A view of New Haven, say, through the certain eye,
The eye made clear of uncertainty, with the sight
Of simple seeing, without reflection. We seek
Nothing beyond reality.

                  - Wallace Stevens (An Ordinary Evening in New Haven)
 
Anyways, enough with quoting a few beautiful lines I love from his poetry to an entire poem. First up is a lovely poem, appropriately titled for today... .


Sunday Morning        
by Wallace Stevens


I


Complacencies of the peignoir, and late
Coffee and oranges in a sunny chair,
And the green freedom of a cockatoo
Upon a rug mingle to dissipate
The holy hush of ancient sacrifice.
She dreams a little, and she feels the dark
Encroachment of that old catastrophe,
As a calm darkens among water-lights.
The pungent oranges and bright, green wings
Seem things in some procession of the dead,
Winding across wide water, without sound.
The day is like wide water, without sound,
Stilled for the passing of her dreaming feet
Over the seas, to silent Palestine,
Dominion of the blood and sepulchre.


II


Why should she give her bounty to the dead?
What is divinity if it can come
Only in silent shadows and in dreams?
Shall she not find in comforts of the sun,
In pungent fruit and bright, green wings, or else
In any balm or beauty of the earth,
Things to be cherished like the thought of heaven?
Divinity must live within herself:
Passions of rain, or moods in falling snow;
Grievings in loneliness, or unsubdued
Elations when the forest blooms; gusty
Emotions on wet roads on autumn nights;
All pleasures and all pains, remembering
The bough of summer and the winter branch.
These are the measures destined for her soul.


III


Jove in the clouds had his inhuman birth.
No mother suckled him, no sweet land gave
Large-mannered motions to his mythy mind
He moved among us, as a muttering king,
Magnificent, would move among his hinds,
Until our blood, commingling, virginal,
With heaven, brought such requital to desire
The very hinds discerned it, in a star.
Shall our blood fail? Or shall it come to be
The blood of paradise?

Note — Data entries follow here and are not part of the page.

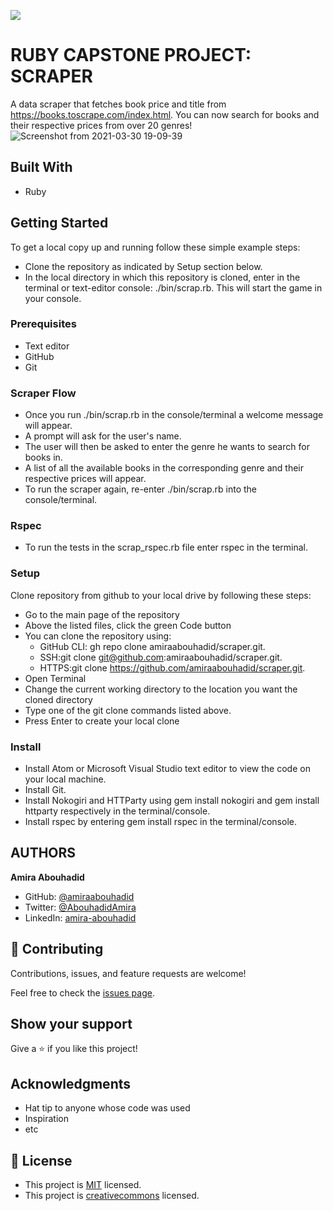 ![](https://img.shields.io/badge/Microverse-blueviolet)

# RUBY CAPSTONE PROJECT: SCRAPER

A data scraper that fetches book price and title from https://books.toscrape.com/index.html. You can now search for books and their respective prices from over 20 genres!
![Screenshot from 2021-03-30 19-09-39](https://user-images.githubusercontent.com/56790126/113028531-aafb2700-918b-11eb-8ad9-05737049e32f.png)

## Built With
- Ruby

## Getting Started
To get a local copy up and running follow these simple example steps:
- Clone the repository as indicated by Setup section below.
- In the local directory in which this repository is cloned, enter in the terminal or text-editor console: ./bin/scrap.rb. This will start the game in your console.

### Prerequisites
- Text editor
- GitHub
- Git

### Scraper Flow
- Once you run ./bin/scrap.rb in the console/terminal a welcome message will appear.
- A prompt will ask for the user's name.
- The user will then be asked to enter the genre he wants to search for books in.
- A list of all the available books in the corresponding genre and their respective prices will appear.
- To run the scraper again, re-enter ./bin/scrap.rb into the console/terminal.

### Rspec
- To run the tests in the scrap_rspec.rb file enter rspec in the terminal.

### Setup
Clone repository from github to your local drive by following these steps:
- Go to the main page of the repository
- Above the listed files, click the green Code button
- You can clone the repository using:
  - GitHub CLI: gh repo clone amiraabouhadid/scraper.git.
  - SSH:git clone git@github.com:amiraabouhadid/scraper.git.
  - HTTPS:git clone https://github.com/amiraabouhadid/scraper.git.
- Open Terminal
- Change the current working directory to the location you want the cloned directory
- Type one of the git clone commands listed above.
- Press Enter to create your local clone

### Install
- Install Atom or Microsoft Visual Studio text editor to view the code on your local machine.
- Install Git.
- Install Nokogiri and HTTParty using gem install nokogiri and gem install httparty respectively in the terminal/console.
- Install rspec by entering gem install rspec in the terminal/console.

## AUTHORS

**Amira Abouhadid**

- GitHub: [@amiraabouhadid](https://github.com/amiraabouhadid)
- Twitter: [@AbouhadidAmira](https://twitter.com/AbouhadidAmira)
- LinkedIn: [amira-abouhadid](https://www.linkedin.com/in/amira-abouhadid-229977200)


## 🤝 Contributing

Contributions, issues, and feature requests are welcome!

Feel free to check the [issues page](https://github.com/amiraabouhadid/scraper/issues).

## Show your support

Give a ⭐️ if you like this project!

## Acknowledgments

- Hat tip to anyone whose code was used
- Inspiration
- etc

## 📝 License

- This project is [MIT](https://opensource.org/licenses/MIT) licensed.
- This project is [creativecommons](https://creativecommons.org/licenses/by-nc/4.0/) licensed.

And shall the earth
Seem all of paradise that we shall know?
The sky will be much friendlier then than now,
A part of labor and a part of pain,
And next in glory to enduring love,
Not this dividing and indifferent blue.


IV


She says, "I am content when wakened birds,
Before they fly, test the reality
Of misty fields, by their sweet questionings;
But when the birds are gone, and their warm fields
Return no more, where, then, is paradise?"
There is not any haunt of prophecy,
Nor any old chimera of the grave,
Neither the golden underground, nor isle
Melodious, where spirits gat them home,
Nor visionary south, nor cloudy palm
Remote on heaven's hill, that has endured
As April's green endures; or will endure
Like her remembrance of awakened birds,
Or her desire for June and evening, tipped
By the consummation of the swallow's wings.


V


She says, "But in contentment I still feel
The need of some imperishable bliss."
Death is the mother of beauty; hence from her,
Alone, shall come fulfilment to our dreams
And our desires. Although she strews the leaves
Of sure obliteration on our paths,
The path sick sorrow took, the many paths
Where triumph rang its brassy phrase, or love
Whispered a little out of tenderness,
She makes the willow shiver in the sun
For maidens who were wont to sit and gaze
Upon the grass, relinquished to their feet.
She causes boys to pile new plums and pears
On disregarded plate. The maidens taste
And stray impassioned in the littering leaves.


VI


Is there no change of death in paradise?
Does ripe fruit never fall? Or do the boughs
Hang always heavy in that perfect sky,
Unchanging, yet so like our perishing earth,
With rivers like our own that seek for seas
They never find, the same receding shores
That never touch with inarticulate pang?
Why set the pear upon those river-banks
Or spice the shores with odors of the plum?
Alas, that they should wear our colors there,
The silken weavings of our afternoons,
And pick the strings of our insipid lutes!
Death is the mother of beauty, mystical,
Within whose burning bosom we devise
Our earthly mothers waiting, sleeplessly.


VII


Supple and turbulent, a ring of men
Shall chant in orgy on a summer morn
Their boisterous devotion to the sun,
Not as a god, but as a god might be,
Naked among them, like a savage source.
Their chant shall be a chant of paradise,
Out of their blood, returning to the sky;
And in their chant shall enter, voice by voice,
The windy lake wherein their lord delights,
The trees, like serafin, and echoing hills,
That choir among themselves long afterward.
They shall know well the heavenly fellowship
Of men that perish and of summer morn.
And whence they came and whither they shall go
The dew upon their feet shall manifest.


VIII


She hears, upon that water without sound,
A voice that cries, "The tomb in Palestine
Is not the porch of spirits lingering.
It is the grave of Jesus, where he lay."
We live in an old chaos of the sun,
Or old dependency of day and night,
Or island solitude, unsponsored, free,
Of that wide water, inescapable.
Deer walk upon our mountains, and the quail
Whistle about us their spontaneous cries;
Sweet berries ripen in the wilderness;
And, in the isolation of the sky,
At evening, casual flocks of pigeons make
Ambiguous undulations as they sink,
Downward to darkness, on extended wings.
You can read Harold Bloom's critical analysis of Sunday Morning here and James Longenbach's analysis of the poem is also an interesting read.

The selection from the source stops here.